Answer: I’ve researched this till my fingers bleed and my eyes are crusty with lack of sleep. The best I can find is that the mail coach leaves
London at 1 am in the morning, but the
regular coach, the one intended for people, leaves “in the early morning.” I
can find no better record than that. Of course, someone
might advise to have my characters leave London
on the mail coach, since the details for that is more specific. Which I did
think of, but then, my characters are kinda sorta wanted for murder, so getting
on a Government Owned/Sponsored coach is probably not a good idea. So I’m
postulating that The Comet leaves London at 5
a.m., which means that the boys will pick it up in Staines
at around 7 o’clock in the morning. (After a quick breakfast of beer and brown
bread and cheese, of course. Those taverns are horrible places for healthy food!)
Question: Does The Comet stop in Lyme Regis?
Answer: No it does not! The hill is too steep and the mail coach doesn’t go down into Lyme!
And here’s the funny story – I wanted my characters to have to get off The Comet in the middle of nowhere, perhaps at the top of some bleak and rainy hill so they’d have to struggle the last mile or so into Lyme, and arrive looking muddy and disreputable. As chance would have it, the hill above Lyme is so steep that not even the mail coaches will descend into the village. There are coaches that follow the lower terrain along the seaside, but no mail coaches, and no passenger coaches go down that hill into Lyme. (Think of the coaches that do go into Lyme along the coastal road as local hop-and-skip transports that hold about 1/3 of a regular bus’s capacity and I don’t think you’d be far wrong.) So what I wanted to have happen actually turned out to have a valid, historical reason! Isn’t serendipity wonderful?

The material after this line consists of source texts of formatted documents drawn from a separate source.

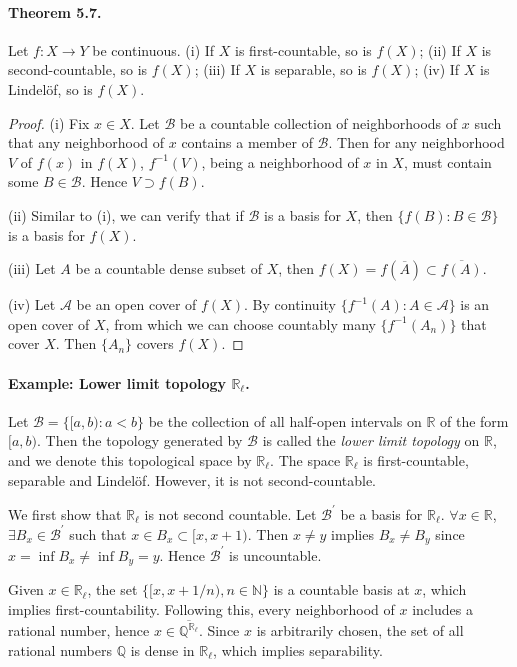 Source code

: \documentclass{article}
\numberwithin{equation}{section}
\theoremstyle{plain}
\theoremstyle{definition}
\begin{document}
\paragraph{Theorem 5.7.\label{thm:5.7}} Let $f:X\to Y$ be continuous.
(i) If $X$ is first-countable, so is $f(X)$; (ii) If $X$ is second-countable, so is $f(X)$; (iii) If $X$ is separable, so is $f(X)$; (iv) If $X$ is Lindelöf, so is $f(X)$.
\begin{proof}
(i) Fix $x\in X$. Let $\mathscr{B}$ be a countable collection of neighborhoods of $x$ such that any neighborhood of $x$ contains a member of $\mathscr{B}$. Then for any neighborhood $V$ of $f(x)$ in $f(X)$, $f^{-1}(V)$, being a neighborhood of $x$ in $X$, must contain some $B\in\mathscr{B}$. Hence $V\supset f(B)$.

(ii) Similar to (i), we can verify that if $\mathscr{B}$ is a basis for $X$, then $\{f(B):B\in\mathscr{B}\}$ is a basis for $f(X)$.

(iii) Let $A$ be a countable dense subset of $X$, then $f(X)=f(\overline{A})\subset\overline{f(A)}$.

(iv) Let $\mathscr{A}$ be an open cover of $f(X)$. By continuity $\{f^{-1}(A):A\in\mathscr{A}\}$ is an open cover of $X$, from which we can choose countably many $\{f^{-1}(A_n)\}$ that cover $X$. Then $\{A_n\}$ covers $f(X)$.
\end{proof}

\paragraph{Example: Lower limit topology $\mathbb{R}_\ell$.} Let $\mathscr{B}=\{[a,b):a<b\}$ be the collection of all half-open intervals on $\mathbb{R}$ of the form $[a,b)$. Then the topology generated by $\mathscr{B}$ is called the \textit{lower limit topology} on $\mathbb{R}$, and we denote this topological space by $\mathbb{R}_\ell$. The space $\mathbb{R}_\ell$ is first-countable, separable and Lindelöf. However, it is not second-countable.

We first show that $\mathbb{R}_\ell$ is not second countable. Let $\mathscr{B}^\prime$ be a basis for $\mathbb{R}_\ell$. $\forall x\in\mathbb{R}$, $\exists B_x\in\mathscr{B}^\prime$ such that $x\in B_x\subset[x,x+1)$. Then $x\neq y$ implies $B_x\neq B_y$ since $x=\inf B_x\neq \inf B_y=y$. Hence $\mathscr{B}^\prime$ is uncountable.

Given $x\in\mathbb{R}_\ell$, the set $\{[x,x+1/n),n\in\mathbb{N}\}$ is a countable basis at $x$, which implies first-countability. Following this, every neighborhood of $x$ includes a rational number, hence $x\in\overline{\mathbb{Q}^{\mathbb{R}_\ell}}$. Since $x$ is arbitrarily chosen, the set of all rational numbers $\mathbb{Q}$ is dense in $\mathbb{R}_\ell$, which implies separability.
\end{document}
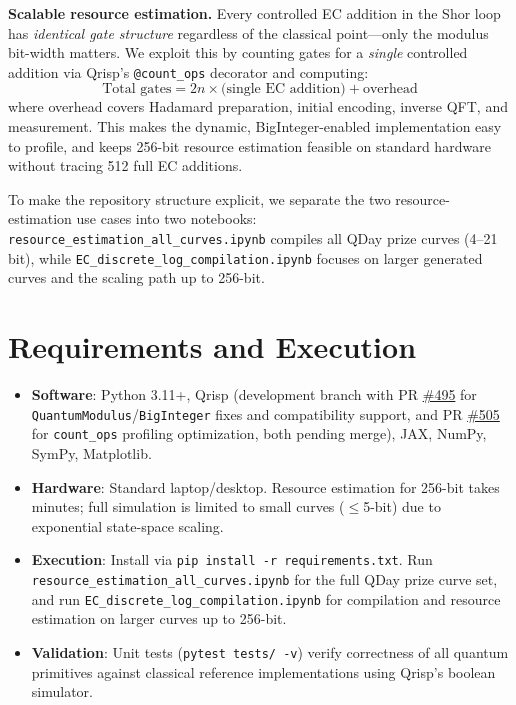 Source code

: \documentclass[11pt,a4paper]{article}
\begin{document}
\textbf{Scalable resource estimation.}  
Every controlled EC addition in the Shor loop has \emph{identical gate structure} regardless of the classical point---only the modulus bit-width matters. We exploit this by counting gates for a \emph{single} controlled addition via Qrisp's \texttt{@count\_ops} decorator and computing:
\[
\text{Total gates} = 2n \times \text{(single EC addition)} + \text{overhead}
\]
where overhead covers Hadamard preparation, initial encoding, inverse QFT, and measurement. This makes the dynamic, BigInteger-enabled implementation easy to profile, and keeps 256-bit resource estimation feasible on standard hardware without tracing 512 full EC additions.

To make the repository structure explicit, we separate the two resource-estimation use cases into two notebooks: \texttt{resource\_estimation\_all\_curves.ipynb} compiles all QDay prize curves (4--21 bit), while \texttt{EC\_discrete\_log\_compilation.ipynb} focuses on larger generated curves and the scaling path up to 256-bit.

\section*{Requirements and Execution}

\begin{itemize}[nosep,leftmargin=1.2em]
    \item \textbf{Software}: Python 3.11+, Qrisp (development branch with PR \href{https://github.com/eclipse-qrisp/qrisp/pull/495}{\#495} for \texttt{QuantumModulus}/\texttt{BigInteger} fixes and compatibility support, and PR \href{https://github.com/eclipse-qrisp/qrisp/pull/505}{\#505} for \texttt{count\_ops} profiling optimization, both pending merge), JAX, NumPy, SymPy, Matplotlib.
    \item \textbf{Hardware}: Standard laptop/desktop. Resource estimation for 256-bit takes minutes; full simulation is limited to small curves ($\leq$5-bit) due to exponential state-space scaling.
    \item \textbf{Execution}: Install via \texttt{pip install -r requirements.txt}. Run \texttt{resource\_estimation\_all\_curves.ipynb} for the full QDay prize curve set, and run \texttt{EC\_discrete\_log\_compilation.ipynb} for compilation and resource estimation on larger curves up to 256-bit.
    \item \textbf{Validation}: Unit tests (\texttt{pytest tests/ -v}) verify correctness of all quantum primitives against classical reference implementations using Qrisp's boolean simulator.
\end{itemize}
\end{document}
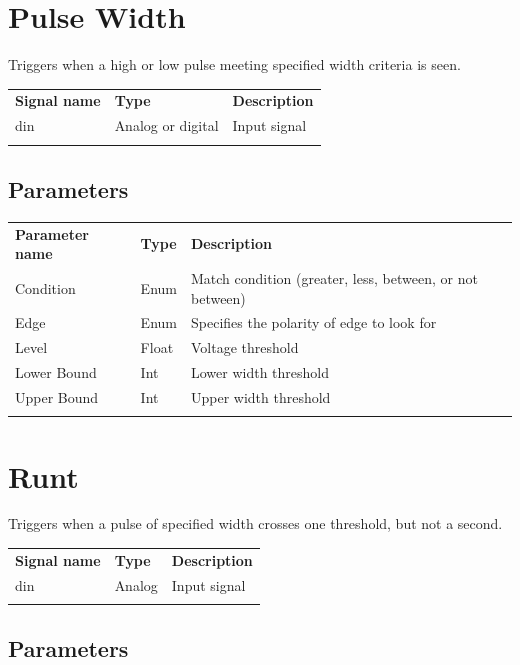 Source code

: \section{Pulse Width}

Triggers when a high or low pulse meeting specified width criteria is seen.

\begin{tabularx}{16cm}{llX}
\thickhline
\textbf{Signal name} & \textbf{Type} & \textbf{Description} \\
\thickhline
din & Analog or digital & Input signal \\
\thickhline
\end{tabularx}

\subsection{Parameters}

\begin{tabularx}{16cm}{llX}
\thickhline
\textbf{Parameter name} & \textbf{Type} & \textbf{Description} \\
\thickhline
Condition & Enum & Match condition (greater, less, between, or not between) \\
\thinhline
Edge & Enum & Specifies the polarity of edge to look for\\
\thinhline
Level & Float & Voltage threshold\\
\thinhline
Lower Bound & Int & Lower width threshold\\
\thinhline
Upper Bound & Int & Upper width threshold\\
\thickhline
\end{tabularx}

\section{Runt}

Triggers when a pulse of specified width crosses one threshold, but not a second.

\begin{tabularx}{16cm}{llX}
\thickhline
\textbf{Signal name} & \textbf{Type} & \textbf{Description} \\
\thickhline
din & Analog & Input signal \\
\thickhline
\end{tabularx}

\subsection{Parameters}

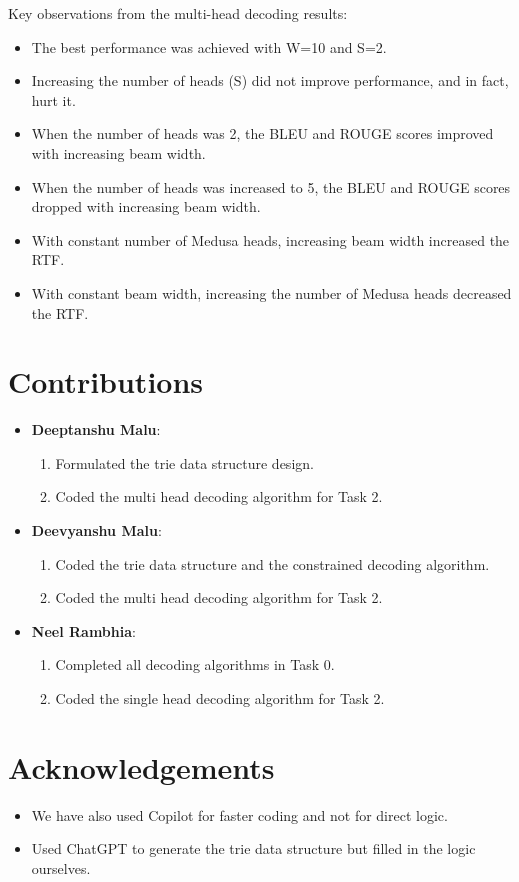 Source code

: \documentclass[11pt]{article}
\begin{document}
Key observations from the multi-head decoding results:
\begin{itemize}
    \item The best performance was achieved with W=10 and S=2.
    \item Increasing the number of heads (S) did not improve performance, and in fact, hurt it.
    \item When the number of heads was 2, the BLEU and ROUGE scores improved with increasing beam width.
    \item When the number of heads was increased to 5, the BLEU and ROUGE scores dropped with increasing beam width.
    \item With constant number of Medusa heads, increasing beam width increased the RTF.
    \item With constant beam width, increasing the number of Medusa heads decreased the RTF.
\end{itemize}

\section*{Contributions}

\begin{itemize}
    \item \textbf{Deeptanshu Malu}:
    \begin{enumerate}
        \item Formulated the trie data structure design.
        \item Coded the multi head decoding algorithm for Task 2.
    \end{enumerate}

    \item \textbf{Deevyanshu Malu}:
    \begin{enumerate}
        \item Coded the trie data structure and the constrained decoding algorithm.
        \item Coded the multi head decoding algorithm for Task 2.
    \end{enumerate}

    \item \textbf{Neel Rambhia}:
    \begin{enumerate}
        \item Completed all decoding algorithms in Task 0.
        \item Coded the single head decoding algorithm for Task 2.
    \end{enumerate}
\end{itemize}

\section*{Acknowledgements}

\begin{itemize}
    \item We have also used Copilot for faster coding and not for direct logic.
    \item Used ChatGPT to generate the trie data structure but filled in the logic ourselves.
\end{itemize}
\end{document}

Question: What is the name of the hill that provides such a terrible barrier to mail and passenger coaches descending into Lyme?
Answer: I don’t know! Each map I’ve looked at gives the hill a different name! I’ve found “
Preston” and “Rhode Hill” and “Penn Hill” and “Colvey
Hill” and “Quarr Hill.” I’m about to give in and contact the local historic for
the area, who is surely waiting with baited breath for my minuscule inquiry for
the name of the hill that might only be mentioned once or twice in and among
Question: What type of fish was caught and salted in Lyme? Was it cod?
Answer: No, it was mackerel!
Question: What does mackerel look like?
Answer: I don’t know! Let’s google that Right Now!
So by the time I get to actually writing the sequel to Fagin’s Boy, I will be chockablock with everything I need to know about the local fishing industry in Lyme Regis in the year 1846. And why? Because the sequel (the working title of which is “Oliver and Jack”) is going to take place there. Oliver, the dear boy, will be gutting and packing fish to pay for his and Jack’s keep. As for Jack, he will be lollygagging and mocking Oliver every step of the way.
I thank Christina for her lovely words!